Rev. esp. enferm. dig. vol.101 no.11 Madrid nov. 2009




Presacral mass as a cause of constipation

Masa presacra como causa de estreñimiento



L. I. Fernández-Salazar, B. Guantes-de-Vigo1, J. Calabia-del-Campo1, C. Abril-Vega2, J. Herreros-Rodríguez2, M. L. del-Valle-Rivero3, B. Velayos-Jiménez and J. M. González-Hernández

Services of Gastroenterology, 1Radiology, 2General Surgery and Digestive Diseases, and 3Oncology and Radiotherapy. Hospital Clínico Universitario. Valladolid. School of Medicine. University of Valladolid. Spain


Clinical case

A 41-year-old male with schizophrenia and treated with Risperdal® and Noctamid® was cared for in our hospital because of constipation. He also reported lower back pain for months, and a pelvic radiographic exam was available (Fig. 1). The physical exam was unremarkable. Colonoscopy revealed an extrinsic compression in the posterior wall of the rectum, which did not prevent the exam of the proximal colon. A thoracic-abdominal and pelvic CT scan (Fig. 2) did not demonstrate thoracic or liver metastases, or distant, local or regional lymphatic extension. Under ultrasonographic control the mass was biopsied (bio-pince 18G). The pathologic exam revealed that the mass was a chordoma. The patient was operated on - the mass occupied the whole pelvis, infiltrating and eroding the sacrum and growing into the posterior space. The tumor was excised with a combined abdominosacral approach, and the coccyx was also resected. An interruption and section of the rectum with terminal colostomy was performed. The final pathology exam demonstrated a benign mass with a very low mitotic index and sacral infiltration. The patient was treated with external radiotherapy. Three years of follow-up with radiographic exams have shown no disease progression.




Chordomas are rare malignant tumors that originate from embryonic notochordal remnants. They account for 17.5% of malignant bone tumors of the axial skeleton with an incidence of 0.5 to 0.8 per 1,000,000 population (1). Half of them arise in the sacrococcygeal region, 35% at the base of the skull, and 15% from the vertebral bodies. They are more frequent in males between 40 and 70 years of age, grow slowly, and have distant metastases in 10 to 15% of cases. They can reach more than 11 cm of maximum diameter (1). Symptoms are lumbosacral (irradiating to the legs) and anal pain, constipation or impotence (2). A sacral or a rectal elastic mass can be appreciated during physical examination. CT and MRI are the two preferred diagnostic techniques. Histology allows and confirms the diagnosis. Treatment is surgical excision with wide margins, usually with a posterior approach. It is recommended to resect the piriformis and glutei muscles adjacent to the sacrum, and part of the sacroiliac joints to reduce local recurrence risks related to tumor extension to the space posterior to the sacrum (1). Embolization reduces the bleeding risk of surgery (2). External radiotherapy has been evaluated without clear results (1), and is considered for unresectable tumors (3). Imatinib mesylate is effective when associated to surgery and radiotherapy. Zolendronic acid could also be effective for pain management (3).

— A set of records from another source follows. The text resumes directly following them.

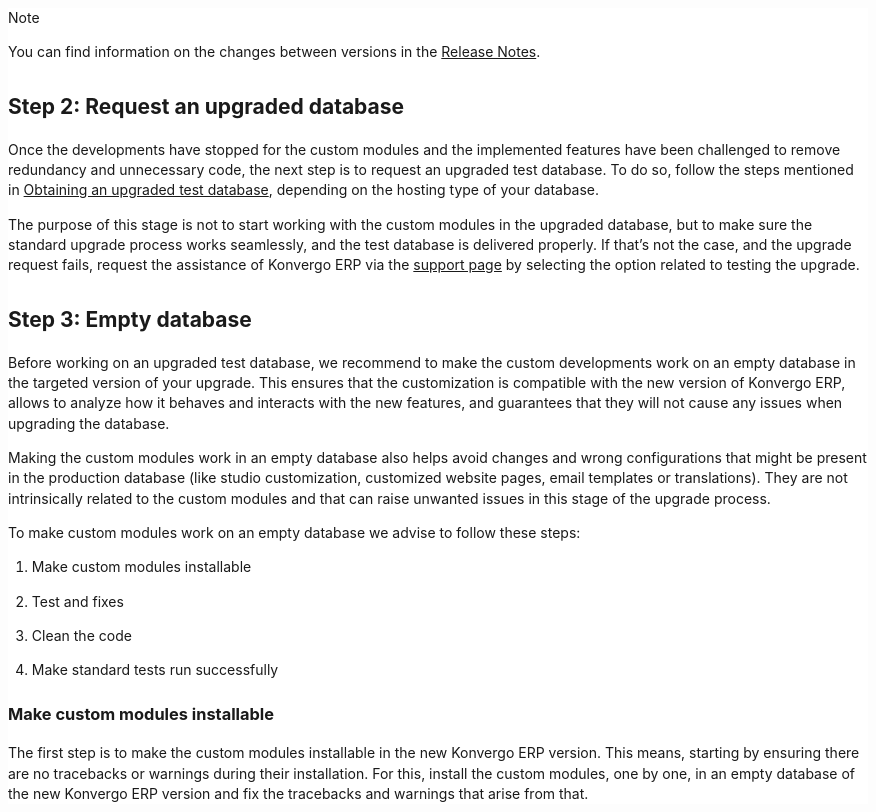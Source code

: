 <div class="alert alert-primary">
<p class="alert-title">
Note</p><p>You can find information on the changes between versions in the <a href="https:/odoo.com/page/release-notes">Release Notes</a>.</p>
</div>

## Step 2: Request an upgraded database

Once the developments have stopped for the custom modules and the implemented
features have been challenged to remove redundancy and unnecessary code, the
next step is to request an upgraded test database. To do so, follow the steps
mentioned in [Obtaining an upgraded test
database](../../administration/upgrade#upgrade-request-test-database),
depending on the hosting type of your database.

The purpose of this stage is not to start working with the custom modules in
the upgraded database, but to make sure the standard upgrade process works
seamlessly, and the test database is delivered properly. If that’s not the
case, and the upgrade request fails, request the assistance of Konvergo ERP via the
[support page](https://odoo.com/help?stage=migration) by selecting the option
related to testing the upgrade.

## Step 3: Empty database

Before working on an upgraded test database, we recommend to make the custom
developments work on an empty database in the targeted version of your
upgrade. This ensures that the customization is compatible with the new
version of Konvergo ERP, allows to analyze how it behaves and interacts with the new
features, and guarantees that they will not cause any issues when upgrading
the database.

Making the custom modules work in an empty database also helps avoid changes
and wrong configurations that might be present in the production database
(like studio customization, customized website pages, email templates or
translations). They are not intrinsically related to the custom modules and
that can raise unwanted issues in this stage of the upgrade process.

To make custom modules work on an empty database we advise to follow these
steps:

  1. Make custom modules installable

  2. Test and fixes

  3. Clean the code

  4. Make standard tests run successfully

### Make custom modules installable

The first step is to make the custom modules installable in the new Konvergo ERP
version. This means, starting by ensuring there are no tracebacks or warnings
during their installation. For this, install the custom modules, one by one,
in an empty database of the new Konvergo ERP version and fix the tracebacks and
warnings that arise from that.
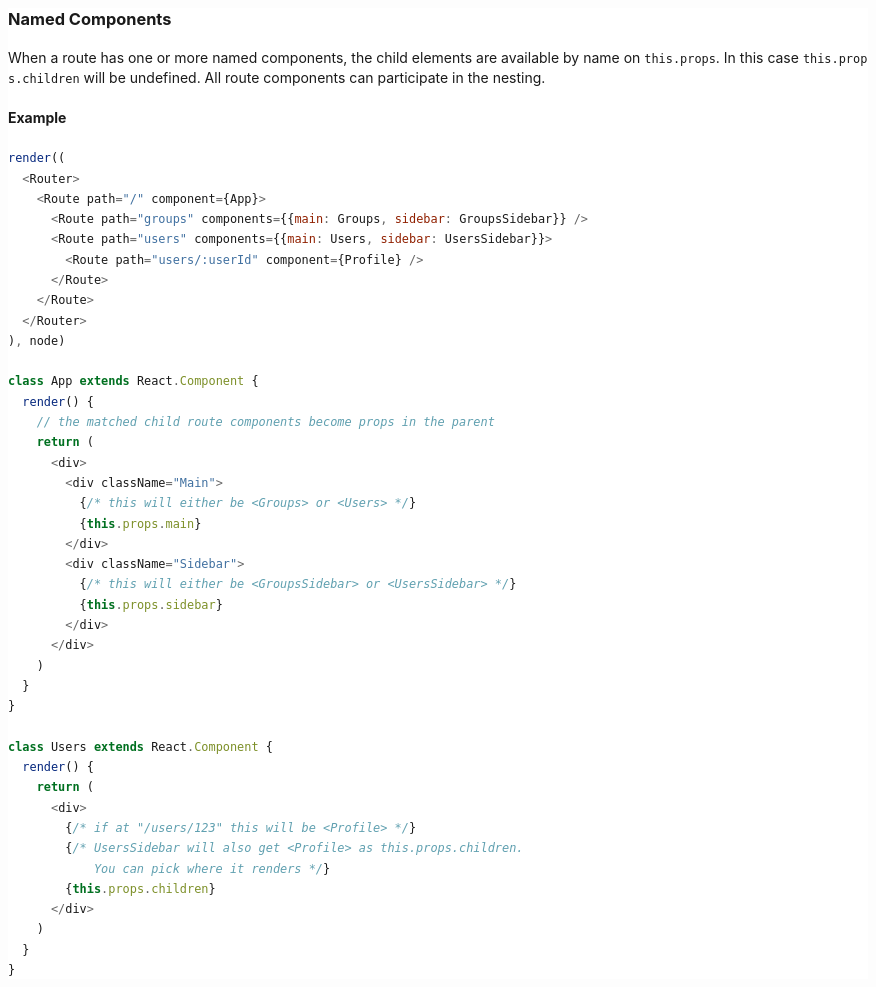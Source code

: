 ### Named Components
When a route has one or more named components, the child elements are available by name on `this.props`. In this case `this.props.children` will be undefined. All route components can participate in the nesting.

#### Example
```js
render((
  <Router>
    <Route path="/" component={App}>
      <Route path="groups" components={{main: Groups, sidebar: GroupsSidebar}} />
      <Route path="users" components={{main: Users, sidebar: UsersSidebar}}>
        <Route path="users/:userId" component={Profile} />
      </Route>
    </Route>
  </Router>
), node)

class App extends React.Component {
  render() {
    // the matched child route components become props in the parent
    return (
      <div>
        <div className="Main">
          {/* this will either be <Groups> or <Users> */}
          {this.props.main}
        </div>
        <div className="Sidebar">
          {/* this will either be <GroupsSidebar> or <UsersSidebar> */}
          {this.props.sidebar}
        </div>
      </div>
    )
  }
}

class Users extends React.Component {
  render() {
    return (
      <div>
        {/* if at "/users/123" this will be <Profile> */}
        {/* UsersSidebar will also get <Profile> as this.props.children.
            You can pick where it renders */}
        {this.props.children}
      </div>
    )
  }
}
```


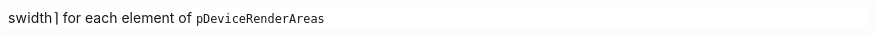 <span class="mord mathdefault mtight">s</span><span class="msupsub"><span class="vlist-t vlist-t2"><span class="vlist-r"><span style="height:0.3448em;" class="vlist"><span style="top:-2.3487714285714287em;margin-left:0em;margin-right:0.07142857142857144em;"><span style="height:2.5em;" class="pstrut"></span><span class="sizing reset-size3 size1 mtight"><span class="mord mtight"><span class="mord mathdefault mtight" style="margin-right:0.02691em;">w</span><span class="mord mathdefault mtight">i</span><span class="mord mathdefault mtight">d</span><span class="mord mathdefault mtight">t</span><span class="mord mathdefault mtight">h</span></span></span></span></span><span class="vlist-s">​</span></span><span class="vlist-r"><span class="vlist" style="height:0.15122857142857138em;"><span></span></span></span></span></span></span></span></span></span></span><span class="vlist-s">​</span></span><span class="vlist-r"><span style="height:0.481108em;" class="vlist"><span></span></span></span></span></span><span class="mclose nulldelimiter"></span></span></span><span class="mclose delimcenter" style="top:0em;"><span class="delimsizing size2">⌉</span></span></span></span></span></span> for each element of `pDeviceRenderAreas`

1. Hanna SA, Aston WJS, Briggs TWR, Cannon SR, Saifuddin A. Sacral chordoma. Can local recurrence after sacrectomy be predicted? Clin Orthop Relat Res 2008; 466: 2217-23.        [ Links ]

2. Camps Lasa J, Navarro Luca A, García Bach M, Pando López JA, Marco Molina C. Cordoma sacrococcígeo por vía posterior. Cir Esp 2008; 84: 340-1.        [ Links ]

3. Montella L, Addeo R, Faiola V, Cennamo G, Guarrasi R, Capasso E, et al. Zolendronic acid in metastatic chondrosarcoma and advanced sacrum chordoma: two case reports. J Exp & Clin Cancer Res 2009; 28: 7-11.        [ Links ]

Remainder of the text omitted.